The DTS Music Disc (official name), DTS Audio CD or 5.1 Music Disc is an audio Compact Disc that contains music in one of various possible surround sound configurations. The specification permits discrete channel configurations from 2.0 (L, R) to 6.1 (L, R, C, LFE, Ls, Rs, Cs), although 5.1 (L, R, C, LFE, Ls, Rs) is the most common. Physically, a DTS Music Disc conforms to the Red Book standard; however a DTS bitstream, based on the Coherent Acoustics compression algorithm, is actually encapsulated in each PCM audio track. This configuration permits any non-DTS enabled player to output multi-channel audio when connected to an external DTS-compliant processor (e.g. a typical AV receiver) via a digital interface like S/PDIF or HDMI, provided that the player does not modify the bitstream internally.

Although the DTS audio track is read at the same fixed bitrate as 16-bit linear PCM (1,411 kbit/s), only 14 bits (1,234 kbit/s) are used for the encoded data stream; the two highest-order bits are always zero. This has the effect of attenuating the noise that would result (by roughly 12 dB) should one attempt to play a DTS Music Disc with a non-DTS system, thereby reducing the chance of speaker damage.
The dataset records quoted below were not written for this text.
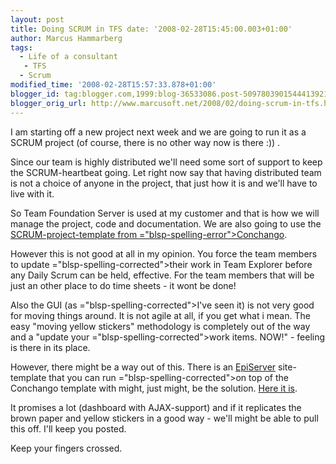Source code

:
 ```yaml
---
layout: post
title: Doing SCRUM in TFS date: '2008-02-28T15:45:00.003+01:00'
author: Marcus Hammarberg
tags:
  - Life of a consultant
   - TFS
  - Scrum
modified_time: '2008-02-28T15:57:33.878+01:00'
blogger_id: tag:blogger.com,1999:blog-36533086.post-5097803901544413921
blogger_orig_url: http://www.marcusoft.net/2008/02/doing-scrum-in-tfs.html
---
```


I am
starting off a new project next week and we are going to run it as a
SCRUM project (of course, there is no other way now is there :)) .

Since our team is highly distributed we'll need some sort of support to
keep the SCRUM-heartbeat going. Let right now say that having
distributed team is not a choice of anyone in the project, that just how
it is and we'll have to live with it.

So Team Foundation Server is used at my customer and that is how we will
manage the project, code and documentation. We are also going to use the
[SCRUM-project-template from <span>="blsp-spelling-error">Conchango</span>](http://www.scrumforteamsystem.com/en/default.aspx).

However this is not good at all in my opinion. You force the team
members to update <span>="blsp-spelling-corrected">their</span> work in Team Explorer
before any Daily Scrum can be held, effective. For the team members that
will be just an other place to do time sheets - it wont be done!

Also the GUI (as <span>="blsp-spelling-corrected">I've</span> seen it) is not very good
for moving things around. It is not agile at all, if you get what i
mean. The easy "moving yellow stickers" methodology is <span
id="SPELLING_ERROR_3" class="blsp-spelling-corrected">completely</span>
out of the way and a "update your <span>="blsp-spelling-corrected">work items</span>. NOW!" - feeling is
there in its place.

However, there might be a way out of this. There is an [<span
id="SPELLING_ERROR_5"
class="blsp-spelling-error">EpiServer</span>](http://www.episerver.com/en/)
site-template that you can run <span>="blsp-spelling-corrected">on top</span> of the <span
id="SPELLING_ERROR_7" class="blsp-spelling-error">Conchango</span>
template with might, just might, be the solution. [Here it
is](http://www.codeplex.com/scrumdashboard).

It promises a lot (dashboard with AJAX-support) and if it replicates the
<span id="SPELLING_ERROR_8" class="blsp-spelling-corrected">brown
paper</span> and yellow stickers in a good way - we'll might be able to
pull this off. I'll keep you posted.

Keep your fingers crossed.

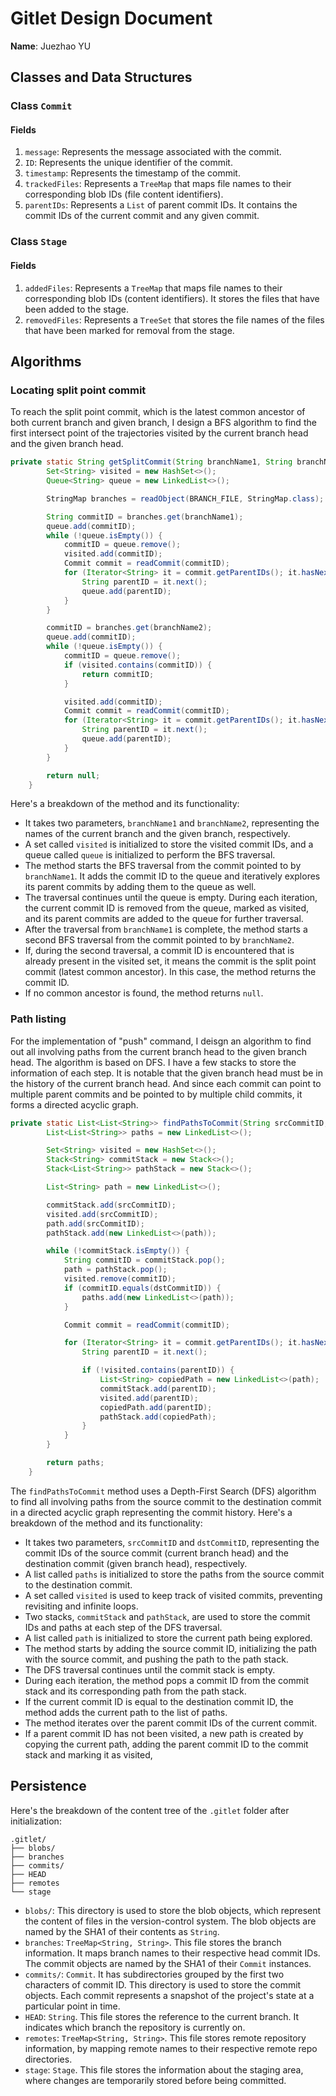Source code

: # Gitlet Design Document

**Name**: Juezhao YU

## Classes and Data Structures

### Class `Commit`

#### Fields

1. `message`: Represents the message associated with the commit.
2. `ID`: Represents the unique identifier of the commit.
3. `timestamp`: Represents the timestamp of the commit.
4. `trackedFiles`: Represents a `TreeMap` that maps file names to their corresponding blob IDs (file content identifiers).
5. `parentIDs`: Represents a `List` of parent commit IDs. It contains the commit IDs of the current commit and any given commit.


### Class `Stage`

#### Fields

1. `addedFiles`: Represents a `TreeMap` that maps file names to their corresponding blob IDs (content identifiers). It stores the files that have been added to the stage.
2. `removedFiles`: Represents a `TreeSet` that stores the file names of the files that have been marked for removal from the stage.


## Algorithms

### Locating split point commit

To reach the split point commit, which is the latest common ancestor of both current branch and given branch, I design a BFS algorithm to find the first intersect point of the trajectories visited by the current branch head and the given branch head.

```java
private static String getSplitCommit(String branchName1, String branchName2) {
        Set<String> visited = new HashSet<>();
        Queue<String> queue = new LinkedList<>();

        StringMap branches = readObject(BRANCH_FILE, StringMap.class);

        String commitID = branches.get(branchName1);
        queue.add(commitID);
        while (!queue.isEmpty()) {
            commitID = queue.remove();
            visited.add(commitID);
            Commit commit = readCommit(commitID);
            for (Iterator<String> it = commit.getParentIDs(); it.hasNext(); ) {
                String parentID = it.next();
                queue.add(parentID);
            }
        }

        commitID = branches.get(branchName2);
        queue.add(commitID);
        while (!queue.isEmpty()) {
            commitID = queue.remove();
            if (visited.contains(commitID)) {
                return commitID;
            }

            visited.add(commitID);
            Commit commit = readCommit(commitID);
            for (Iterator<String> it = commit.getParentIDs(); it.hasNext(); ) {
                String parentID = it.next();
                queue.add(parentID);
            }
        }

        return null;
    }
```
Here's a breakdown of the method and its functionality:
- It takes two parameters, `branchName1` and `branchName2`, representing the names of the current branch and the given branch, respectively.
- A set called `visited` is initialized to store the visited commit IDs, and a queue called `queue` is initialized to perform the BFS traversal.
- The method starts the BFS traversal from the commit pointed to by `branchName1`. It adds the commit ID to the queue and iteratively explores its parent commits by adding them to the queue as well.
- The traversal continues until the queue is empty. During each iteration, the current commit ID is removed from the queue, marked as visited, and its parent commits are added to the queue for further traversal.
- After the traversal from `branchName1` is complete, the method starts a second BFS traversal from the commit pointed to by `branchName2`.
- If, during the second traversal, a commit ID is encountered that is already present in the visited set, it means the commit is the split point commit (latest common ancestor). In this case, the method returns the commit ID.
- If no common ancestor is found, the method returns `null`.

### Path listing

For the implementation of "push" command, I deisgn  an algorithm to find out all involving paths from the current branch head to the given branch head. The algorithm is based on DFS. I have a few stacks to store the information of each step. It is notable that the given branch head must be in the history of the current branch head. And since each commit can point to multiple parent commits and be pointed to by multiple child commits, it forms a directed acyclic graph.

```java
private static List<List<String>> findPathsToCommit(String srcCommitID, String dstCommitID) {
        List<List<String>> paths = new LinkedList<>();

        Set<String> visited = new HashSet<>();
        Stack<String> commitStack = new Stack<>();
        Stack<List<String>> pathStack = new Stack<>();

        List<String> path = new LinkedList<>();

        commitStack.add(srcCommitID);
        visited.add(srcCommitID);
        path.add(srcCommitID);
        pathStack.add(new LinkedList<>(path));

        while (!commitStack.isEmpty()) {
            String commitID = commitStack.pop();
            path = pathStack.pop();
            visited.remove(commitID);
            if (commitID.equals(dstCommitID)) {
                paths.add(new LinkedList<>(path));
            }

            Commit commit = readCommit(commitID);

            for (Iterator<String> it = commit.getParentIDs(); it.hasNext(); ) {
                String parentID = it.next();

                if (!visited.contains(parentID)) {
                    List<String> copiedPath = new LinkedList<>(path);
                    commitStack.add(parentID);
                    visited.add(parentID);
                    copiedPath.add(parentID);
                    pathStack.add(copiedPath);
                }
            }
        }

        return paths;
    }
```

The `findPathsToCommit` method uses a Depth-First Search (DFS) algorithm to find all involving paths from the source commit to the destination commit in a directed acyclic graph representing the commit history. Here's a breakdown of the method and its functionality:
- It takes two parameters, `srcCommitID` and `dstCommitID`, representing the commit IDs of the source commit (current branch head) and the destination commit (given branch head), respectively. 
- A list called `paths` is initialized to store the paths from the source commit to the destination commit.
- A set called `visited` is used to keep track of visited commits, preventing revisiting and infinite loops.
- Two stacks, `commitStack` and `pathStack`, are used to store the commit IDs and paths at each step of the DFS traversal.
- A list called `path` is initialized to store the current path being explored.
- The method starts by adding the source commit ID, initializing the path with the source commit, and pushing the path to the path stack.
- The DFS traversal continues until the commit stack is empty.
- During each iteration, the method pops a commit ID from the commit stack and its corresponding path from the path stack.
- If the current commit ID is equal to the destination commit ID, the method adds the current path to the list of paths.
- The method iterates over the parent commit IDs of the current commit.
- If a parent commit ID has not been visited, a new path is created by copying the current path, adding the parent commit ID to the commit stack and marking it as visited,


## Persistence

Here's the breakdown of the content tree of the `.gitlet` folder after initialization:

```
.gitlet/
├── blobs/
├── branches
├── commits/
├── HEAD
├── remotes
└── stage
```

- `blobs/`: This directory is used to store the blob objects, which represent the content of files in the version-control system. The blob objects are named by the SHA1 of their contents as `String`.
- `branches`: `TreeMap<String, String>`. This file stores the branch information. It maps branch names to their respective head commit IDs. The commit objects are named by the SHA1 of their `Commit` instances.
- `commits/`: `Commit`. It has subdirectories grouped by the first two characters of commit ID. This directory is used to store the commit objects. Each commit represents a snapshot of the project's state at a particular point in time.
- `HEAD`: `String`. This file stores the reference to the current branch. It indicates which branch the repository is currently on.
- `remotes`: `TreeMap<String, String>`. This file stores remote repository information, by mapping remote names to their respective remote repo directories.
- `stage`: `Stage`. This file stores the information about the staging area, where changes are temporarily stored before being committed.




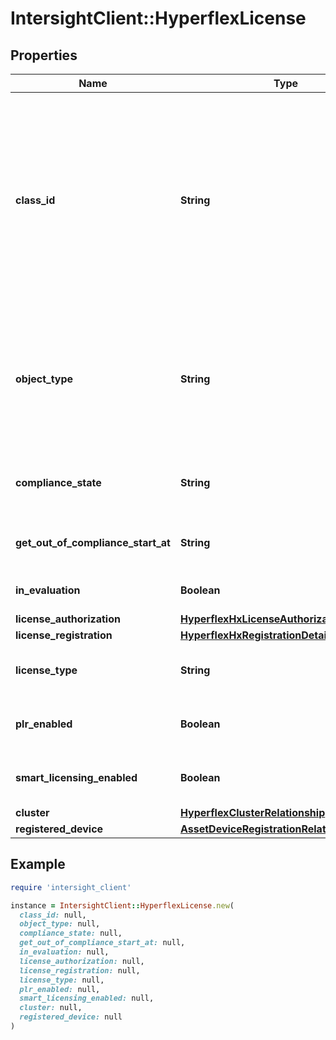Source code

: # IntersightClient::HyperflexLicense

## Properties

| Name | Type | Description | Notes |
| ---- | ---- | ----------- | ----- |
| **class_id** | **String** | The fully-qualified name of the instantiated, concrete type. This property is used as a discriminator to identify the type of the payload when marshaling and unmarshaling data. | [default to &#39;hyperflex.License&#39;] |
| **object_type** | **String** | The fully-qualified name of the instantiated, concrete type. The value should be the same as the &#39;ClassId&#39; property. | [default to &#39;hyperflex.License&#39;] |
| **compliance_state** | **String** | Is the cluster complaint with the license entitlements? | [optional][readonly] |
| **get_out_of_compliance_start_at** | **String** | Out of compliance date of the cluster | [optional][readonly] |
| **in_evaluation** | **Boolean** | Is the cluster in evalution period? | [optional][readonly] |
| **license_authorization** | [**HyperflexHxLicenseAuthorizationDetailsDt**](HyperflexHxLicenseAuthorizationDetailsDt.md) |  | [optional] |
| **license_registration** | [**HyperflexHxRegistrationDetailsDt**](HyperflexHxRegistrationDetailsDt.md) |  | [optional] |
| **license_type** | **String** | The type of license applied on the cluster | [optional][readonly] |
| **plr_enabled** | **Boolean** | Is reservation enabled for the cluster? | [optional][readonly] |
| **smart_licensing_enabled** | **Boolean** | Is Smart Licensing Enabled for this cluster? | [optional][readonly] |
| **cluster** | [**HyperflexClusterRelationship**](HyperflexClusterRelationship.md) |  | [optional] |
| **registered_device** | [**AssetDeviceRegistrationRelationship**](AssetDeviceRegistrationRelationship.md) |  | [optional] |

## Example

```ruby
require 'intersight_client'

instance = IntersightClient::HyperflexLicense.new(
  class_id: null,
  object_type: null,
  compliance_state: null,
  get_out_of_compliance_start_at: null,
  in_evaluation: null,
  license_authorization: null,
  license_registration: null,
  license_type: null,
  plr_enabled: null,
  smart_licensing_enabled: null,
  cluster: null,
  registered_device: null
)
```

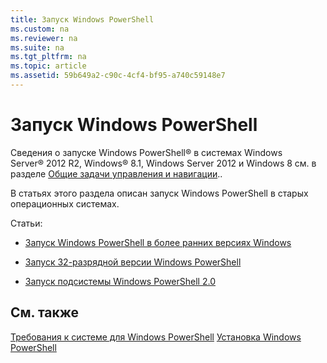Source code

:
 ```yaml
---
title: Запуск Windows PowerShell
ms.custom: na
ms.reviewer: na
ms.suite: na
ms.tgt_pltfrm: na
ms.topic: article
ms.assetid: 59b649a2-c90c-4cf4-bf95-a740c59148e7
---
```

# Запуск Windows PowerShell
Сведения о запуске Windows PowerShell® в системах Windows Server® 2012 R2, Windows® 8.1, Windows Server 2012 и Windows 8 см. в разделе [Общие задачи управления и навигации](http://technet.microsoft.com/library/hh831491.aspx)..

В статьях этого раздела описан запуск Windows PowerShell в старых операционных системах.

Статьи:

-   [Запуск Windows PowerShell в более ранних версиях Windows](Starting-Windows-PowerShell-on-Earlier-Versions-of-Windows.md)

-   [Запуск 32-разрядной версии Windows PowerShell](Starting-the-32-Bit-Version-of-Windows-PowerShell.md)

-   [Запуск подсистемы Windows PowerShell 2.0](Starting-the-Windows-PowerShell-2.0-Engine.md)

## См. также
[Требования к системе для Windows PowerShell](Windows-PowerShell-System-Requirements.md)
[Установка Windows PowerShell](Installing-Windows-PowerShell.md)



<!--HONumber=May16_HO2-->


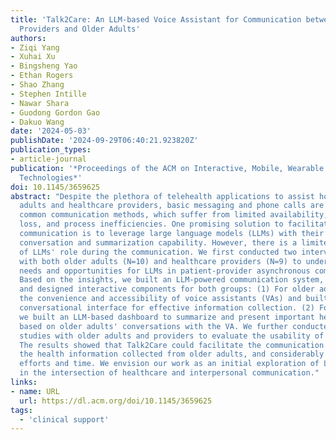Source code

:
 ```yaml
---
title: 'Talk2Care: An LLM-based Voice Assistant for Communication between Healthcare
  Providers and Older Adults'
authors:
- Ziqi Yang
- Xuhai Xu
- Bingsheng Yao
- Ethan Rogers
- Shao Zhang
- Stephen Intille
- Nawar Shara
- Guodong Gordon Gao
- Dakuo Wang
date: '2024-05-03'
publishDate: '2024-09-29T06:40:21.923820Z'
publication_types:
- article-journal
publication: '*Proceedings of the ACM on Interactive, Mobile, Wearable and Ubiquitous
  Technologies*'
doi: 10.1145/3659625
abstract: "Despite the plethora of telehealth applications to assist home-based older
  adults and healthcare providers, basic messaging and phone calls are still the most
  common communication methods, which suffer from limited availability, information
  loss, and process inefficiencies. One promising solution to facilitate patient-provider
  communication is to leverage large language models (LLMs) with their powerful natural
  conversation and summarization capability. However, there is a limited understanding
  of LLMs' role during the communication. We first conducted two interview studies
  with both older adults (N=10) and healthcare providers (N=9) to understand their
  needs and opportunities for LLMs in patient-provider asynchronous communication.
  Based on the insights, we built an LLM-powered communication system, Talk2Care,
  and designed interactive components for both groups: (1) For older adults, we leveraged
  the convenience and accessibility of voice assistants (VAs) and built an LLM-powered
  conversational interface for effective information collection. (2) For health providers,
  we built an LLM-based dashboard to summarize and present important health information
  based on older adults' conversations with the VA. We further conducted two user
  studies with older adults and providers to evaluate the usability of the system.
  The results showed that Talk2Care could facilitate the communication process, enrich
  the health information collected from older adults, and considerably save providers'
  efforts and time. We envision our work as an initial exploration of LLMs' capability
  in the intersection of healthcare and interpersonal communication."
links:
- name: URL
  url: https://dl.acm.org/doi/10.1145/3659625
tags:
  - 'clinical support'
---
```

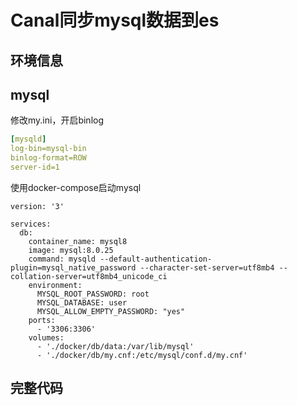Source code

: # Canal同步mysql数据到es

## 环境信息

## mysql

修改my.ini，开启binlog

```yaml
[mysqld]
log-bin=mysql-bin
binlog-format=ROW
server-id=1
```

使用docker-compose启动mysql

```
version: '3'

services:
  db:
    container_name: mysql8
    image: mysql:8.0.25
    command: mysqld --default-authentication-plugin=mysql_native_password --character-set-server=utf8mb4 --collation-server=utf8mb4_unicode_ci
    environment:
      MYSQL_ROOT_PASSWORD: root
      MYSQL_DATABASE: user
      MYSQL_ALLOW_EMPTY_PASSWORD: "yes"
    ports:
      - '3306:3306'
    volumes:
      - './docker/db/data:/var/lib/mysql'
      - './docker/db/my.cnf:/etc/mysql/conf.d/my.cnf'
```





## 完整代码











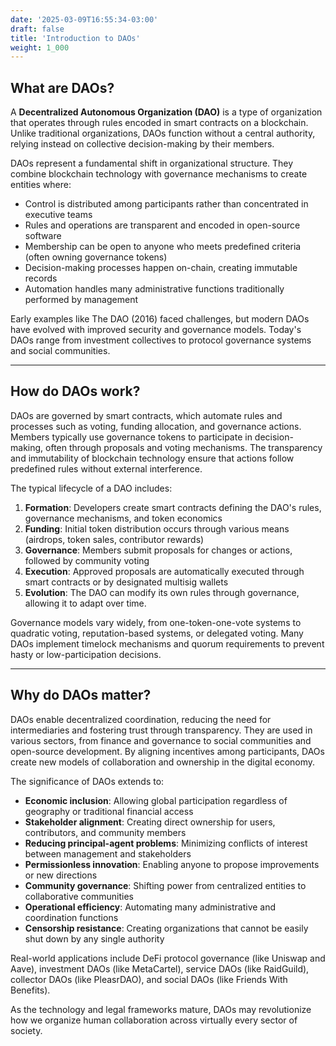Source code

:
 ```yaml
---
date: '2025-03-09T16:55:34-03:00'
draft: false
title: 'Introduction to DAOs'
weight: 1_000
---
```


## What are DAOs?
A **Decentralized Autonomous Organization (DAO)** is a type of organization that operates through rules encoded in smart contracts on a blockchain. Unlike traditional organizations, DAOs function without a central authority, relying instead on collective decision-making by their members.

DAOs represent a fundamental shift in organizational structure. They combine blockchain technology with governance mechanisms to create entities where:

- Control is distributed among participants rather than concentrated in executive teams
- Rules and operations are transparent and encoded in open-source software
- Membership can be open to anyone who meets predefined criteria (often owning governance tokens)
- Decision-making processes happen on-chain, creating immutable records
- Automation handles many administrative functions traditionally performed by management

Early examples like The DAO (2016) faced challenges, but modern DAOs have evolved with improved security and governance models. Today's DAOs range from investment collectives to protocol governance systems and social communities.

---

## How do DAOs work?
DAOs are governed by smart contracts, which automate rules and processes such as voting, funding allocation, and governance actions. Members typically use governance tokens to participate in decision-making, often through proposals and voting mechanisms. The transparency and immutability of blockchain technology ensure that actions follow predefined rules without external interference.

The typical lifecycle of a DAO includes:

1. **Formation**: Developers create smart contracts defining the DAO's rules, governance mechanisms, and token economics
2. **Funding**: Initial token distribution occurs through various means (airdrops, token sales, contributor rewards)
3. **Governance**: Members submit proposals for changes or actions, followed by community voting
4. **Execution**: Approved proposals are automatically executed through smart contracts or by designated multisig wallets
5. **Evolution**: The DAO can modify its own rules through governance, allowing it to adapt over time.

Governance models vary widely, from one-token-one-vote systems to quadratic voting, reputation-based systems, or delegated voting. Many DAOs implement timelock mechanisms and quorum requirements to prevent hasty or low-participation decisions.

---

## Why do DAOs matter?
DAOs enable decentralized coordination, reducing the need for intermediaries and fostering trust through transparency. They are used in various sectors, from finance and governance to social communities and open-source development. By aligning incentives among participants, DAOs create new models of collaboration and ownership in the digital economy.

The significance of DAOs extends to:

- **Economic inclusion**: Allowing global participation regardless of geography or traditional financial access
- **Stakeholder alignment**: Creating direct ownership for users, contributors, and community members
- **Reducing principal-agent problems**: Minimizing conflicts of interest between management and stakeholders
- **Permissionless innovation**: Enabling anyone to propose improvements or new directions
- **Community governance**: Shifting power from centralized entities to collaborative communities
- **Operational efficiency**: Automating many administrative and coordination functions
- **Censorship resistance**: Creating organizations that cannot be easily shut down by any single authority

Real-world applications include DeFi protocol governance (like Uniswap and Aave), investment DAOs (like MetaCartel), service DAOs (like RaidGuild), collector DAOs (like PleasrDAO), and social DAOs (like Friends With Benefits).

As the technology and legal frameworks mature, DAOs may revolutionize how we organize human collaboration across virtually every sector of society.

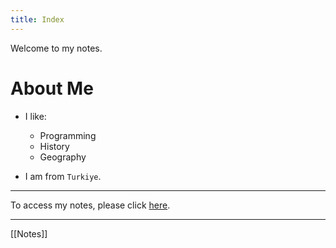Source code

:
 ```yaml
---
title: Index
---
```


Welcome to my notes.

# About Me

- I like:
    - Programming
    - History
    - Geography

- I am from `Turkiye`.

<hr>

To access my notes, please click [here](/Notes).

<hr>

[[Notes]]
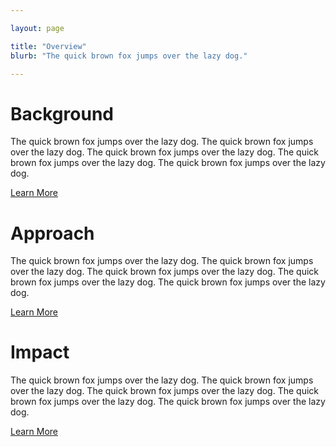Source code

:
 ```yaml
---

layout: page

title: "Overview"
blurb: "The quick brown fox jumps over the lazy dog."

---
```





<!-- Page Content -->
<!-- ---------------------------------------------------------------------- -->

# Background

The quick brown fox jumps over the lazy dog. The quick brown fox jumps over the lazy dog. The quick brown fox jumps over the lazy dog. The quick brown fox jumps over the lazy dog. The quick brown fox jumps over the lazy dog.

<a href="#">Learn More</a>


# Approach

The quick brown fox jumps over the lazy dog. The quick brown fox jumps over the lazy dog. The quick brown fox jumps over the lazy dog. The quick brown fox jumps over the lazy dog. The quick brown fox jumps over the lazy dog.

<a href="#">Learn More</a>


# Impact

The quick brown fox jumps over the lazy dog. The quick brown fox jumps over the lazy dog. The quick brown fox jumps over the lazy dog. The quick brown fox jumps over the lazy dog. The quick brown fox jumps over the lazy dog.

<a href="#">Learn More</a>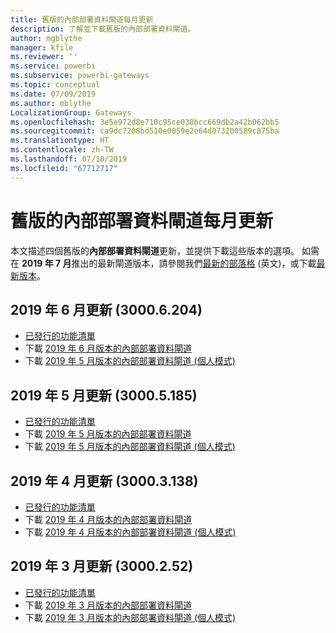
 ```yaml
---
title: 舊版的內部部署資料閘道每月更新
description: 了解並下載舊版的內部部署資料閘道。
author: mgblythe
manager: kfile
ms.reviewer: ''
ms.service: powerbi
ms.subservice: powerbi-gateways
ms.topic: conceptual
ms.date: 07/09/2019
ms.author: mblythe
LocalizationGroup: Gateways
ms.openlocfilehash: 3e5e972d8e710c95ce038bcc669db2a42b062bb5
ms.sourcegitcommit: ca9dc7208bd510e0059e2e64d073200589c875ba
ms.translationtype: HT
ms.contentlocale: zh-TW
ms.lasthandoff: 07/10/2019
ms.locfileid: "67712717"
---
```

# <a name="previous-monthly-updates-to-the-on-premises-data-gateway"></a>舊版的內部部署資料閘道每月更新

本文描述四個舊版的**內部部署資料閘道**更新，並提供下載這些版本的選項。  如需在 **2019 年 7 月**推出的最新閘道版本，請參閱我們[最新的部落格](https://powerbi.microsoft.com/blog/on-premises-data-gateway-july-2019-update-is-now-available/) \(英文\)，或下載[最新版本](https://go.microsoft.com/fwlink/?LinkId=820925&clcid=0x409)。

## <a name="june-2019-update-30006204"></a>2019 年 6 月更新 (3000.6.204)

- [已發行的功能清單](https://powerbi.microsoft.com/blog/on-premises-data-gateway-june-2019-update-is-now-available/)
- 下載 [2019 年 6 月版本的內部部署資料閘道](http://download.microsoft.com/download/D/A/1/DA1FDDB8-6DA8-4F50-B4D0-18019591E182/GatewayInstall-19-06.exe)
- 下載 [2019 年 5 月版本的內部部署資料閘道 (個人模式)](http://download.microsoft.com/download/6/0/2/602A459E-E1A3-4FB9-B07F-FC2B60881900/On-premises%20data%20gateway%20(personal%20mode)-19-06.exe)

## <a name="may-2019-update-30005185"></a>2019 年 5 月更新 (3000.5.185)

- [已發行的功能清單](https://powerbi.microsoft.com/blog/on-premises-data-gateway-may-2019-update-is-now-available)
- 下載 [2019 年 5 月版本的內部部署資料閘道](http://download.microsoft.com/download/D/A/1/DA1FDDB8-6DA8-4F50-B4D0-18019591E182/GatewayInstall-19-05.exe)
- 下載 [2019 年 5 月版本的內部部署資料閘道 (個人模式)](http://download.microsoft.com/download/6/0/2/602A459E-E1A3-4FB9-B07F-FC2B60881900/On-premises%20data%20gateway%20(personal%20mode)-19-05.exe)

## <a name="april-2019-update-30003138"></a>2019 年 4 月更新 (3000.3.138)

- [已發行的功能清單](https://powerbi.microsoft.com/blog/on-premises-data-gateway-april-2019-update-is-now-available)
- 下載 [2019 年 4 月版本的內部部署資料閘道](http://download.microsoft.com/download/D/A/1/DA1FDDB8-6DA8-4F50-B4D0-18019591E182/GatewayInstall-19-04.exe)
- 下載 [2019 年 4 月版本的內部部署資料閘道 (個人模式)](http://download.microsoft.com/download/6/0/2/602A459E-E1A3-4FB9-B07F-FC2B60881900/On-premises%20data%20gateway%20(personal%20mode)-19-04.exe)

## <a name="march-2019-update-3000252"></a>2019 年 3 月更新 (3000.2.52)

- [已發行的功能清單](https://powerbi.microsoft.com/blog/on-premises-data-gateway-march-2019-update-is-now-available)
- 下載 [2019 年 3 月版本的內部部署資料閘道](http://download.microsoft.com/download/D/A/1/DA1FDDB8-6DA8-4F50-B4D0-18019591E182/GatewayInstall-19-03.exe)
- 下載 [2019 年 3 月版本的內部部署資料閘道 (個人模式)](http://download.microsoft.com/download/6/0/2/602A459E-E1A3-4FB9-B07F-FC2B60881900/On-premises%20data%20gateway%20(personal%20mode)-19-03.exe)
This is, of course,  not an issue for players with internal DTS decoders, such as some DVD-Audio and Blu-ray players; these devices will output a properly decoded audio signal through their analogue ports.

Although all compliant DTS decoders support surround configurations of up to 5.1 channels, only a full DTS ES (DTS Extended Surround) decoder will fully decode discs with 6.0 or 6.1 channels of audio. DTS ES comes in two versions: DTS ES Matrix and DTS ES Discrete. Depending on the disc and decoder used, the Cs (center surround) channel will either be derived from the Ls and Rs of a conventional 5.1 track via matrix decoding, or exist as a fully discrete digital extension to a 5.0 or 5.1 core. In either case, backward compatibility is maintained with non-ES decoders.